## WHAT TO DO
Would you please reproduce all the entries exactly, leaving the pictures out?

Collected data
>>>>>
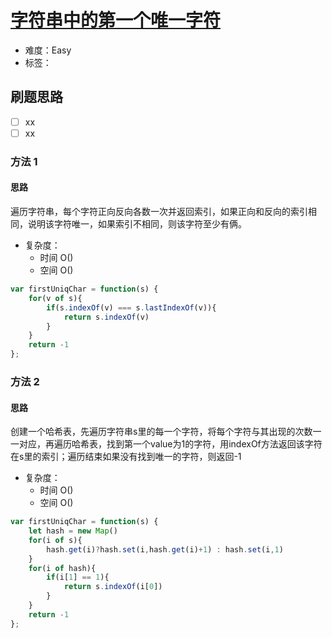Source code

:# [字符串中的第一个唯一字符](https://leetcode-cn.com/problems/first-unique-character-in-a-string/)

- 难度：Easy
- 标签：

## 刷题思路

- [ ] xx
- [ ] xx

### 方法 1

#### 思路

遍历字符串，每个字符正向反向各数一次并返回索引，如果正向和反向的索引相同，说明该字符唯一，如果索引不相同，则该字符至少有俩。

- 复杂度：
    - 时间 O()
    - 空间 O()

``` js
var firstUniqChar = function(s) {
    for(v of s){
        if(s.indexOf(v) === s.lastIndexOf(v)){
            return s.indexOf(v)
        }
    }
    return -1
};
```

### 方法 2

#### 思路

创建一个哈希表，先遍历字符串s里的每一个字符，将每个字符与其出现的次数一一对应，再遍历哈希表，找到第一个value为1的字符，用indexOf方法返回该字符在s里的索引；遍历结束如果没有找到唯一的字符，则返回-1

- 复杂度：
    - 时间 O()
    - 空间 O()

``` js
var firstUniqChar = function(s) {
    let hash = new Map()
    for(i of s){
        hash.get(i)?hash.set(i,hash.get(i)+1) : hash.set(i,1)
    }
    for(i of hash){
        if(i[1] == 1){
            return s.indexOf(i[0])
        }
    }
    return -1
};
```

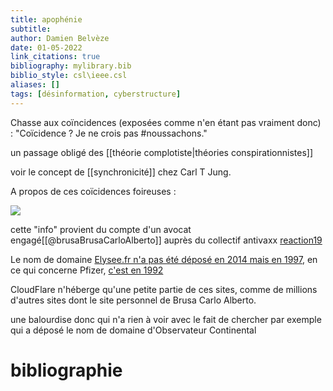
 ```yaml
---
title: apophénie
subtitle:
author: Damien Belvèze
date: 01-05-2022
link_citations: true
bibliography: mylibrary.bib
biblio_style: csl\ieee.csl
aliases: []
tags: [désinformation, cyberstructure]
---
```


Chasse aux coïncidences (exposées comme n'en étant pas vraiment donc) :
"Coïcidence ? Je ne crois pas #noussachons."

un passage obligé des [[théorie complotiste|théories conspirationnistes]]

voir le concept de [[synchronicité]] chez Carl T Jung. 

A propos de ces coïcidences foireuses : 

![](apophenie.jpg)

cette "info" provient du compte d'un avocat engagé[[@brusaBrusaCarloAlberto]] auprès du collectif antivaxx [reaction19](https://reaction19.fr/)

Le nom de domaine [Elysee.fr n'a pas été déposé en 2014 mais en 1997](https://whois.domaintools.com/elysee.fr), en ce qui concerne Pfizer, [c'est en 1992](https://whois.domaintools.com/pfizer.com)

CloudFlare n'héberge qu'une petite partie de ces sites, comme de millions d'autres sites dont le site personnel de Brusa Carlo Alberto. 

une balourdise donc qui n'a rien à voir avec le fait de chercher par exemple qui a déposé le nom de domaine d'Observateur Continental








# bibliographie


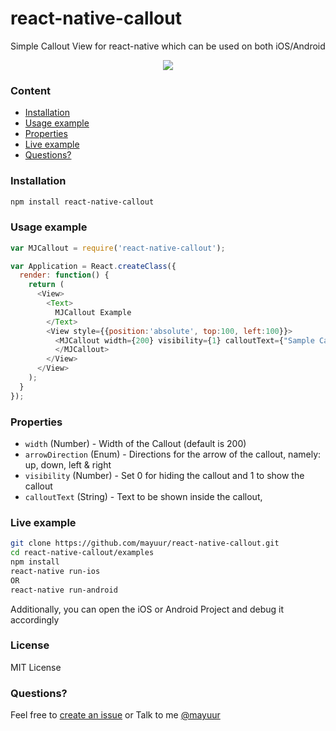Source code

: # react-native-callout
Simple Callout View for react-native which can be used on both iOS/Android

<p align="center">
  <img src="https://raw.githubusercontent.com/mayuur/react-native-callout/master/examples/Demo.gif"/>
</p>

### Content
- [Installation](#installation)
- [Usage example](#usage-example)
- [Properties](#properties)
- [Live example](#live-example)
- [Questions?](#questions)

### Installation
```bash
npm install react-native-callout
```

### Usage example
```javascript
var MJCallout = require('react-native-callout');

var Application = React.createClass({
  render: function() {
    return (
      <View>
        <Text>
          MJCallout Example
        </Text>
        <View style={{position:'absolute', top:100, left:100}}>
          <MJCallout width={200} visibility={1} calloutText={"Sample Callout Text"} arrowDirection={'up'}>
          </MJCallout>
        </View>
      </View>
    );
  }
});
```

### Properties
* `width` (Number) - Width of the Callout (default is 200)
* `arrowDirection` (Enum) - Directions for the arrow of the callout, namely: up, down, left & right
* `visibility` (Number) - Set 0 for hiding the callout and 1 to show the callout
* `calloutText` (String) - Text to be shown inside the callout,

### Live example
```sh
git clone https://github.com/mayuur/react-native-callout.git
cd react-native-callout/examples
npm install
react-native run-ios
OR
react-native run-android
```
Additionally, you can open the iOS or Android Project and debug it accordingly

### License
MIT License

### Questions?
Feel free to [create an issue](https://github.com/mayuur/react-native-callout/issues)
or
Talk to me [@mayuur](https://twitter.com/mayuur)
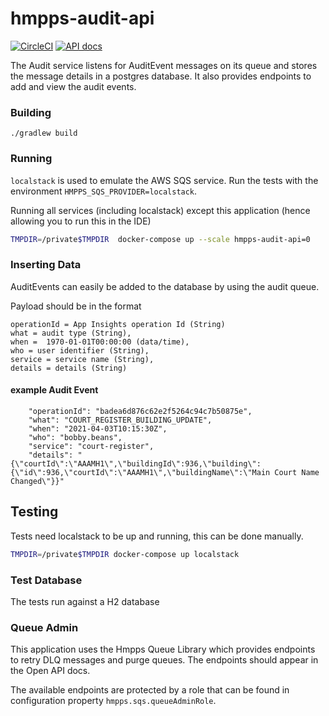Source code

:# hmpps-audit-api

[![CircleCI](https://circleci.com/gh/ministryofjustice/hmpps-audit-api/tree/main.svg?style=svg)](https://circleci.com/gh/ministryofjustice/audit-api)
[![API docs](https://img.shields.io/badge/API_docs_-view-85EA2D.svg?logo=swagger)](https://audit-api-dev.hmpps.service.justice.gov.uk/swagger-ui.html)

The Audit service listens for AuditEvent messages on its queue and stores the message details in a postgres database.  It also provides endpoints to add and view the audit events.

### Building

```./gradlew build```

### Running

`localstack` is used to emulate the AWS SQS service. Run the tests with the environment `HMPPS_SQS_PROVIDER=localstack`.

Running all services (including localstack) except this application (hence allowing you to run this in the IDE)

```bash
TMPDIR=/private$TMPDIR  docker-compose up --scale hmpps-audit-api=0
```

### Inserting Data
AuditEvents can easily be added to the database by using the audit queue.

Payload should be in the format
```
operationId = App Insights operation Id (String)
what = audit type (String),
when =  1970-01-01T00:00:00 (data/time),
who = user identifier (String),
service = service name (String),
details = details (String)
```
#### example Audit Event
```
    "operationId": "badea6d876c62e2f5264c94c7b50875e",
    "what": "COURT_REGISTER_BUILDING_UPDATE",
    "when": "2021-04-03T10:15:30Z",
    "who": "bobby.beans",
    "service": "court-register",
    "details": "{\"courtId\":\"AAAMH1\",\"buildingId\":936,\"building\":{\"id\":936,\"courtId\":\"AAAMH1\",\"buildingName\":\"Main Court Name Changed\"}}"
```
## Testing

Tests need localstack to be up and running, this can be done manually.

```bash
TMPDIR=/private$TMPDIR docker-compose up localstack
```

### Test Database

The tests run against a H2 database

### Queue Admin

This application uses the Hmpps Queue Library which provides endpoints to retry DLQ messages and purge queues. The
endpoints should appear in the Open API docs.

The available endpoints are protected by a role that can be found in configuration property `hmpps.sqs.queueAdminRole`.
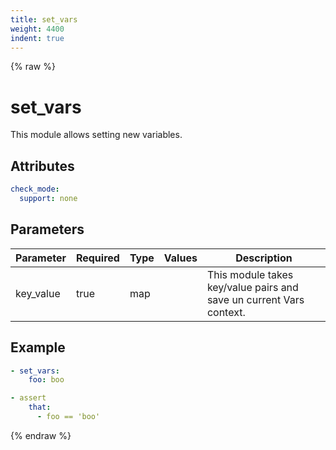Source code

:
 ```yaml
---
title: set_vars
weight: 4400
indent: true
---
```


{% raw %}
# set_vars

This module allows setting new variables.

## Attributes

```yaml
check_mode:
  support: none
```

## Parameters

| Parameter | Required | Type  | Values | Description                                                         |
|-----------|----------|-------|--------|---------------------------------------------------------------------|
| key_value | true     | map   |        | This module takes key/value pairs and save un current Vars context. |

## Example

```yaml
- set_vars:
    foo: boo

- assert
    that:
      - foo == 'boo'
```

{% endraw %}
<<<<<
## TASK RESULT
Source code

:# [字符串中的第一个唯一字符](https://leetcode-cn.com/problems/first-unique-character-in-a-string/)

- 难度：Easy
- 标签：

## 刷题思路

- [ ] xx
- [ ] xx

### 方法 1

#### 思路

遍历字符串，每个字符正向反向各数一次并返回索引，如果正向和反向的索引相同，说明该字符唯一，如果索引不相同，则该字符至少有俩。

- 复杂度：
    - 时间 O()
    - 空间 O()

``` js
var firstUniqChar = function(s) {
    for(v of s){
        if(s.indexOf(v) === s.lastIndexOf(v)){
            return s.indexOf(v)
        }
    }
    return -1
};
```

### 方法 2

#### 思路

创建一个哈希表，先遍历字符串s里的每一个字符，将每个字符与其出现的次数一一对应，再遍历哈希表，找到第一个value为1的字符，用indexOf方法返回该字符在s里的索引；遍历结束如果没有找到唯一的字符，则返回-1

- 复杂度：
    - 时间 O()
    - 空间 O()

``` js
var firstUniqChar = function(s) {
    let hash = new Map()
    for(i of s){
        hash.get(i)?hash.set(i,hash.get(i)+1) : hash.set(i,1)
    }
    for(i of hash){
        if(i[1] == 1){
            return s.indexOf(i[0])
        }
    }
    return -1
};
```

 ```yaml
---
title: apophénie
subtitle:
author: Damien Belvèze
date: 01-05-2022
link_citations: true
bibliography: mylibrary.bib
biblio_style: csl\ieee.csl
aliases: []
tags: [désinformation, cyberstructure]
---
```


Chasse aux coïncidences (exposées comme n'en étant pas vraiment donc) :
"Coïcidence ? Je ne crois pas #noussachons."

un passage obligé des [[théorie complotiste|théories conspirationnistes]]

voir le concept de [[synchronicité]] chez Carl T Jung. 

A propos de ces coïcidences foireuses : 

![](apophenie.jpg)

cette "info" provient du compte d'un avocat engagé[[@brusaBrusaCarloAlberto]] auprès du collectif antivaxx [reaction19](https://reaction19.fr/)

Le nom de domaine [Elysee.fr n'a pas été déposé en 2014 mais en 1997](https://whois.domaintools.com/elysee.fr), en ce qui concerne Pfizer, [c'est en 1992](https://whois.domaintools.com/pfizer.com)

CloudFlare n'héberge qu'une petite partie de ces sites, comme de millions d'autres sites dont le site personnel de Brusa Carlo Alberto. 

une balourdise donc qui n'a rien à voir avec le fait de chercher par exemple qui a déposé le nom de domaine d'Observateur Continental








# bibliographie


Source code

: # react-native-callout
Simple Callout View for react-native which can be used on both iOS/Android

<p align="center">
  <img src="https://raw.githubusercontent.com/mayuur/react-native-callout/master/examples/Demo.gif"/>
</p>

### Content
- [Installation](#installation)
- [Usage example](#usage-example)
- [Properties](#properties)
- [Live example](#live-example)
- [Questions?](#questions)

### Installation
```bash
npm install react-native-callout
```

### Usage example
```javascript
var MJCallout = require('react-native-callout');

var Application = React.createClass({
  render: function() {
    return (
      <View>
        <Text>
          MJCallout Example
        </Text>
        <View style={{position:'absolute', top:100, left:100}}>
          <MJCallout width={200} visibility={1} calloutText={"Sample Callout Text"} arrowDirection={'up'}>
          </MJCallout>
        </View>
      </View>
    );
  }
});
```

### Properties
* `width` (Number) - Width of the Callout (default is 200)
* `arrowDirection` (Enum) - Directions for the arrow of the callout, namely: up, down, left & right
* `visibility` (Number) - Set 0 for hiding the callout and 1 to show the callout
* `calloutText` (String) - Text to be shown inside the callout,

### Live example
```sh
git clone https://github.com/mayuur/react-native-callout.git
cd react-native-callout/examples
npm install
react-native run-ios
OR
react-native run-android
```
Additionally, you can open the iOS or Android Project and debug it accordingly

### License
MIT License

### Questions?
Feel free to [create an issue](https://github.com/mayuur/react-native-callout/issues)
or
Talk to me [@mayuur](https://twitter.com/mayuur)
Source code

:# hmpps-audit-api

[![CircleCI](https://circleci.com/gh/ministryofjustice/hmpps-audit-api/tree/main.svg?style=svg)](https://circleci.com/gh/ministryofjustice/audit-api)
[![API docs](https://img.shields.io/badge/API_docs_-view-85EA2D.svg?logo=swagger)](https://audit-api-dev.hmpps.service.justice.gov.uk/swagger-ui.html)

The Audit service listens for AuditEvent messages on its queue and stores the message details in a postgres database.  It also provides endpoints to add and view the audit events.

### Building

```./gradlew build```

### Running

`localstack` is used to emulate the AWS SQS service. Run the tests with the environment `HMPPS_SQS_PROVIDER=localstack`.

Running all services (including localstack) except this application (hence allowing you to run this in the IDE)

```bash
TMPDIR=/private$TMPDIR  docker-compose up --scale hmpps-audit-api=0
```

### Inserting Data
AuditEvents can easily be added to the database by using the audit queue.

Payload should be in the format
```
operationId = App Insights operation Id (String)
what = audit type (String),
when =  1970-01-01T00:00:00 (data/time),
who = user identifier (String),
service = service name (String),
details = details (String)
```
#### example Audit Event
```
    "operationId": "badea6d876c62e2f5264c94c7b50875e",
    "what": "COURT_REGISTER_BUILDING_UPDATE",
    "when": "2021-04-03T10:15:30Z",
    "who": "bobby.beans",
    "service": "court-register",
    "details": "{\"courtId\":\"AAAMH1\",\"buildingId\":936,\"building\":{\"id\":936,\"courtId\":\"AAAMH1\",\"buildingName\":\"Main Court Name Changed\"}}"
```
## Testing

Tests need localstack to be up and running, this can be done manually.

```bash
TMPDIR=/private$TMPDIR docker-compose up localstack
```

### Test Database

The tests run against a H2 database

### Queue Admin

This application uses the Hmpps Queue Library which provides endpoints to retry DLQ messages and purge queues. The
endpoints should appear in the Open API docs.

The available endpoints are protected by a role that can be found in configuration property `hmpps.sqs.queueAdminRole`.
Source code

:
 ```yaml
---
title: set_vars
weight: 4400
indent: true
---
```


{% raw %}
# set_vars

This module allows setting new variables.

## Attributes

```yaml
check_mode:
  support: none
```

## Parameters

| Parameter | Required | Type  | Values | Description                                                         |
|-----------|----------|-------|--------|---------------------------------------------------------------------|
| key_value | true     | map   |        | This module takes key/value pairs and save un current Vars context. |

## Example

```yaml
- set_vars:
    foo: boo

- assert
    that:
      - foo == 'boo'
```

{% endraw %}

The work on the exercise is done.